This is from the latest WIRED profile on Gore. If you're not familiar with carbon offsets, they're a way of negating your carbon emissions by paying someone to remove carbon from the system, or to avoid releasing pollution in the first place. They're pretty new, so you can read more about them here.

Third, the scientific consensus on global warming is sharply that it exists and that we are playing a role in it. Here's a Wikipedia article on the subject, and here's a from a group of actual climate scientists. Short version? They think the movie handles the science "admirably" and that "Gore gets the science right." I would encourage you if you're skeptical on the subject to look with an open mind and exclude anyone from either side who you feel is partisan. If you take away the environmentalists, the hippies, the liberal haters, and the oil-funded climatologists, you will still find that the overwhelming majority of disinterested, apolitical scientists support the same general view Gore has articulated.

A lot of the criticism I've seen of this film and of Gore is really criticising someone who isn't Gore.
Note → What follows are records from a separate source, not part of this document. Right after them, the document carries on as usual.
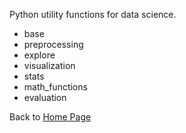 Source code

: Python utility functions for data science. 
- base
- preprocessing
- explore
- visualization
- stats
- math_functions
- evaluation  
  
Back to [Home Page](https://yang-zhang.github.io/)

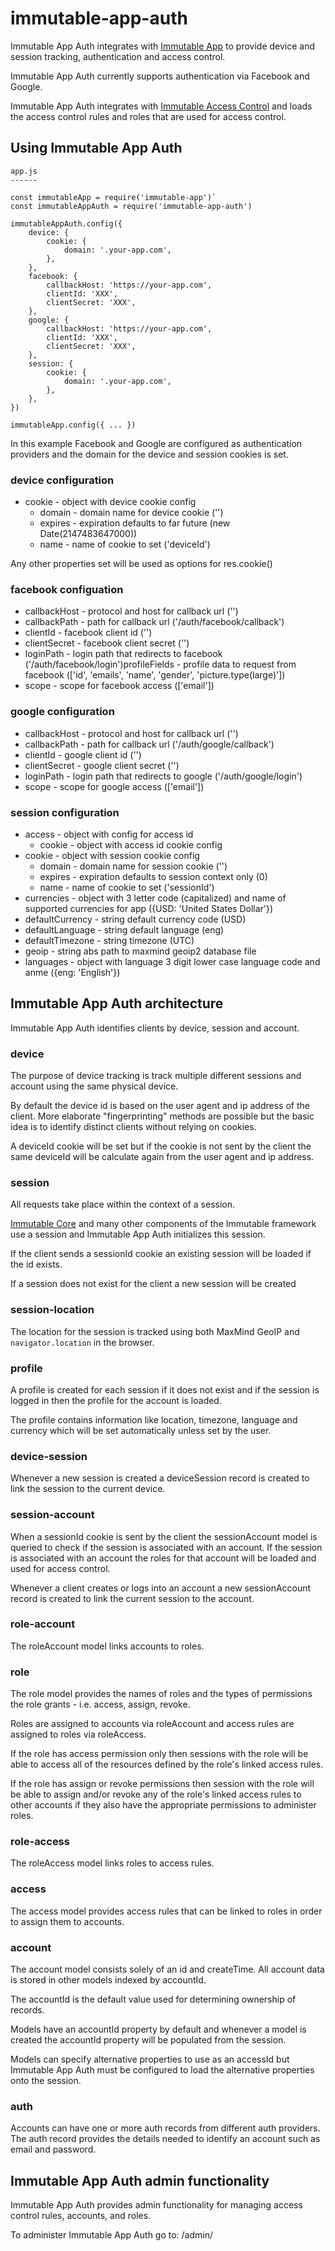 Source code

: # immutable-app-auth

Immutable App Auth integrates with
[Immutable App](https://www.npmjs.com/package/immutable-app)
to provide device and session tracking, authentication and access control.

Immutable App Auth currently supports authentication via Facebook and Google.

Immutable App Auth integrates with
[Immutable Access Control](https://www.npmjs.com/package/immutable-access-control)
and loads the access control rules and roles that are used for access control.

## Using Immutable App Auth

    app.js
    ------

    const immutableApp = require('immutable-app')`
    const immutableAppAuth = require('immutable-app-auth')

    immutableAppAuth.config({
        device: {
            cookie: {
                domain: '.your-app.com',
            },
        },
        facebook: {
            callbackHost: 'https://your-app.com',
            clientId: 'XXX',
            clientSecret: 'XXX',
        },
        google: {
            callbackHost: 'https://your-app.com',
            clientId: 'XXX',
            clientSecret: 'XXX',
        },
        session: {
            cookie: {
                domain: '.your-app.com',
            },
        },
    })

    immutableApp.config({ ... })

In this example Facebook and Google are configured as authentication providers
and the domain for the device and session cookies is set.

### device configuration

* cookie - object with device cookie config
    * domain - domain name for device cookie ('')
    * expires - expiration defaults to far future (new Date(2147483647000))
    * name - name of cookie to set ('deviceId')

Any other properties set will be used as options for res.cookie()

### facebook configuation

* callbackHost - protocol and host for callback url ('')
* callbackPath - path for callback url ('/auth/facebook/callback')
* clientId - facebook client id ('')
* clientSecret - facebook client secret ('')
* loginPath - login path that redirects to facebook ('/auth/facebook/login')profileFields - profile data to request from facebook
                (['id', 'emails', 'name', 'gender', 'picture.type(large)'])
* scope - scope for facebook access (['email'])

### google configuration

* callbackHost - protocol and host for callback url ('')
* callbackPath - path for callback url ('/auth/google/callback')
* clientId - google client id ('')
* clientSecret - google client secret ('')
* loginPath - login path that redirects to google ('/auth/google/login')
* scope - scope for google access (['email'])

### session configuration

* access - object with config for access id
    * cookie - object with access id cookie config
* cookie - object with session cookie config
    * domain - domain name for session cookie ('')
    * expires - expiration defaults to session context only (0)
    * name - name of cookie to set ('sessionId')
* currencies - object with 3 letter code (capitalized) and name of
             supported currencies for app ({USD: 'United States Dollar'})
* defaultCurrency - string default currency code (USD)
* defaultLanguage - string default language (eng)
* defaultTimezone - string timezone (UTC)
* geoip - string abs path to maxmind geoip2 database file
* languages - object with language 3 digit lower case language code and anme
            ({eng: 'English'})

## Immutable App Auth architecture

Immutable App Auth identifies clients by device, session and account.

### device

The purpose of device tracking is track multiple different sessions and account
using the same physical device.

By default the device id is based on the user agent and ip address of the
client. More elaborate "fingerprinting" methods are possible but the basic idea
is to identify distinct clients without relying on cookies.

A deviceId cookie will be set but if the cookie is not sent by the client the
same deviceId will be calculate again from the user agent and ip address.

### session

All requests take place within the context of a session.

[Immutable Core](https://www.npmjs.com/package/immutable-core) and many other
components of the Immutable framework use a session and Immutable App Auth
initializes this session.

If the client sends a sessionId cookie an existing session will be loaded if
the id exists.

If a session does not exist for the client a new session will be created

### session-location

The location for the session is tracked using both MaxMind GeoIP and
`navigator.location` in the browser.

### profile

A profile is created for each session if it does not exist and if the session
is logged in then the profile for the account is loaded.

The profile contains information like location, timezone, language and currency
which will be set automatically unless set by the user.

### device-session

Whenever a new session is created a deviceSession record is created to link the
session to the current device.

### session-account

When a sessionId cookie is sent by the client the sessionAccount model is
queried to check if the session is associated with an account. If the session
is associated with an account the roles for that account will be loaded and
used for access control.

Whenever a client creates or logs into an account a new sessionAccount record is
created to link the current session to the account.

### role-account

The roleAccount model links accounts to roles.

### role

The role model provides the names of roles and the types of permissions the role
grants - i.e. access, assign, revoke.

Roles are assigned to accounts via roleAccount and access rules are assigned to
roles via roleAccess.

If the role has access permission only then sessions with the role will be able
to access all of the resources defined by the role's linked access rules.

If the role has assign or revoke permissions then session with the role will be
able to assign and/or revoke any of the role's linked access rules to other
accounts if they also have the appropriate permissions to administer roles.

### role-access

The roleAccess model links roles to access rules.

### access

The access model provides access rules that can be linked to roles in order to
assign them to accounts.

### account

The account model consists solely of an id and createTime. All account data is
stored in other models indexed by accountId.

The accountId is the default value used for determining ownership of records.

Models have an accountId property by default and whenever a model is created
the accountId property will be populated from the session.

Models can specify alternative properties to use as an accessId but Immutable
App Auth must be configured to load the alternative properties onto the
session.

### auth

Accounts can have one or more auth records from different auth providers. The
auth record provides the details needed to identify an account such as email
and password.

## Immutable App Auth admin functionality

Immutable App Auth provides admin functionality for managing access control
rules, accounts, and roles.

To administer Immutable App Auth go to: /admin/ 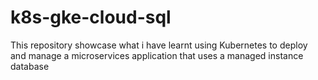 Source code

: # k8s-gke-cloud-sql
This repository showcase what i have learnt using Kubernetes to deploy and manage a microservices application that uses a managed instance database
It's criticising someone who says we should give up cars and air travel and capitalism in order to save the planet, which we can't do anyway because it's too late. This is all the opposite of what Gore believes. He believes that we can see the problems on the horizon, and that we can invent our way out of them and create a better world. That's something I believe in, too.
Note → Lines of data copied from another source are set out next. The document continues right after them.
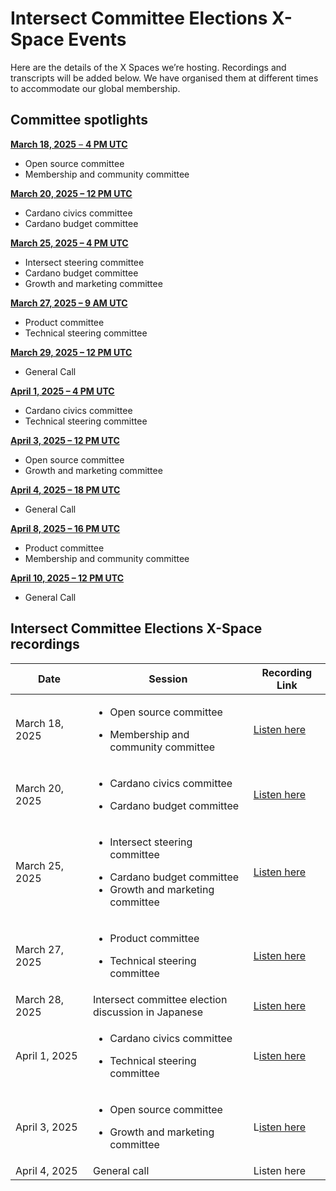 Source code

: # Intersect Committee Elections  X-Space Events

Here are the details of the X Spaces we’re hosting. Recordings and transcripts will be added below. We have organised them at different times to accommodate our global membership.

## Committee spotlights

[**March 18, 2025** – **4 PM UTC**](https://x.com/i/spaces/1yoKMonkByzJQ/peek)&#x20;

* Open source committee
* Membership and community committee

[**March 20, 2025 – 12 PM UTC**](https://x.com/i/spaces/1BRJjmOryDvGw/peek)&#x20;

* Cardano civics committee
* Cardano budget committee

[**March 25, 2025 – 4 PM UTC**](https://lu.ma/gm6ezm0r)

* Intersect steering committee
* Cardano budget committee
* Growth and marketing committee

[**March 27, 2025 – 9 AM UTC**](https://lu.ma/y9ex8zhn)

* Product committee
* Technical steering committee

[**March 29, 2025 – 12 PM UTC**](https://lu.ma/yc9umqfv)

* General Call

[**April 1, 2025 – 4 PM UTC**](https://lu.ma/y5m8icpr)

* Cardano civics committee
* Technical steering committee

[**April 3, 2025 – 12 PM UTC**](https://lu.ma/65sczoq2)

* Open source committee
* Growth and marketing committee

[**April 4, 2025 – 18 PM UTC**](https://lu.ma/y73h9hmp)

* General Call

[**April 8, 2025 – 16 PM UTC**](https://lu.ma/guegrn45)

* Product committee
* Membership and community committee

[**April 10, 2025 – 12 PM UTC**](https://lu.ma/xzbm4cgy)

* General Call





## Intersect Committee Elections X-Space recordings



<table data-full-width="true"><thead><tr><th width="196">Date</th><th width="414.5999755859375">Session</th><th width="147.5999755859375">Recording Link</th></tr></thead><tbody><tr><td>March 18, 2025</td><td><ul><li>Open source committee</li></ul><ul><li>Membership and community committee</li></ul></td><td><a href="https://x.com/i/spaces/1yoKMonkByzJQ">Listen here</a></td></tr><tr><td>March 20, 2025</td><td><ul><li>Cardano civics committee</li></ul><ul><li>Cardano budget committee</li></ul></td><td><a href="https://x.com/i/spaces/1BRJjmOryDvGw">Listen here</a></td></tr><tr><td>March 25, 2025</td><td><p></p><ul><li>Intersect steering committee</li></ul><ul><li>Cardano budget committee</li><li>Growth and marketing committee</li></ul></td><td><a href="https://x.com/i/spaces/1ypKdZyAwOgJW">Listen here</a></td></tr><tr><td>March 27, 2025</td><td><p></p><ul><li>Product committee</li></ul><ul><li>Technical steering committee</li></ul></td><td><a href="https://x.com/i/spaces/1OyKALROgVMxb">Listen here</a></td></tr><tr><td>March 28, 2025</td><td>Intersect committee election discussion in Japanese</td><td><a href="https://x.com/IntersectJapan/status/1905590603200778402">Listen here</a></td></tr><tr><td>April 1, 2025</td><td><p></p><ul><li>Cardano civics committee</li></ul><ul><li>Technical steering committee</li></ul></td><td>L<a href="https://x.com/i/spaces/1RDGlzboPEjxL">isten here</a></td></tr><tr><td>April 3, 2025</td><td><p></p><ul><li>Open source committee</li></ul><ul><li>Growth and marketing committee</li></ul></td><td>L<a href="https://x.com/i/spaces/1djxXVyqdYyGZ">isten here</a></td></tr><tr><td>April 4, 2025</td><td>General call</td><td>Listen here</td></tr></tbody></table>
Green technologies and the drive to create them are going to make us rich, make America and the world cleaner, make our kids smarter, and make us more productive and more efficient. Some people would rather we enrich oil sheiks and pay higher oil prices to get by in a dirtier, dumber world. I hope that maybe you'll think about these two visions and which one you actually prefer. Thanks for listening!

Darren said...

I'm curious, 40--what kind of car do you drive? How much plastic do you have at your house?

I thought so.

Darren said...

Dan, thank you for your comments. I appreciate the civil way you presented your views.

I think there's a new "big lie" out there, one that if repeated enough will become true, and that is that there's "consensus" among scientists that man is causing global climate changes--primarily through so-called greenhouse gas emissions. Yet, I keep running into scientists who don't accept that theory, and point to natural climate change as a more reasonable culprit.

I don't know anything about the scholarly nature of Wired magazine, but I listened to Al Gore talk about the movie The Day After Tomorrow--and what a serious movie it was. I had to stop reading Earth in the Balance. I don't know if Wired was doing a puff piece or revisionist history on the man, but I do not accept the Saint Al storyline.

And as for your final comments, perhaps you should use the search engine on this blog, type in "solar", and see what I've written before to determine which of your dichotomy of visions I support. I have no problem drilling in ANWR, but my beliefs are just a little deeper than that. I hope you weren't assuming otherwise.

40 said...

Darren - I have a 2002 Honda Accord. My wife has a 4 cynlinder Saturn that is paid off.

I have probably an average amount of plastic in my house.

Does that help you in some way, shape or form?

If you would like to know what my next car will be? I can answer that as well...

Honda Civic Hybrid.

And as for buying plastic... every children's toy under the sun is packed with it. We have tons of them. But, my wife has purchased them off a website called Kingwoodyardsales.com. It's a place where you can buy other people's junk. I find that it has not only saved us a ton of money, but my wife and I feel great about that junk not going to the local land fill. When my son is finished with the toys we'll put them up for sale for a few dollars and 'recycle' them once again.

But none of this matters and I am sure you won't even read it. You were just trying to give me a lesson in American-ology and how as an American we aren't supposed to conserve, recycle, reuse, and reduce. Believe me when I say that I do.

In my classroom there are 3 posters that focus on this issue. And I have a large bin for paper that has a huge recycle poster above it. My students will learn why it's important. Each spring we do a big Earth Day project.

Anything else you'd like to know about my practices? Give me a shout. david.duez@gmail.com

Darren said...

Better than I expected, but ok.

My car gets about 30mpg city, more on the highway--but I don't often drive anywhere that merits getting on the freeway. When I do, it gets better mileage.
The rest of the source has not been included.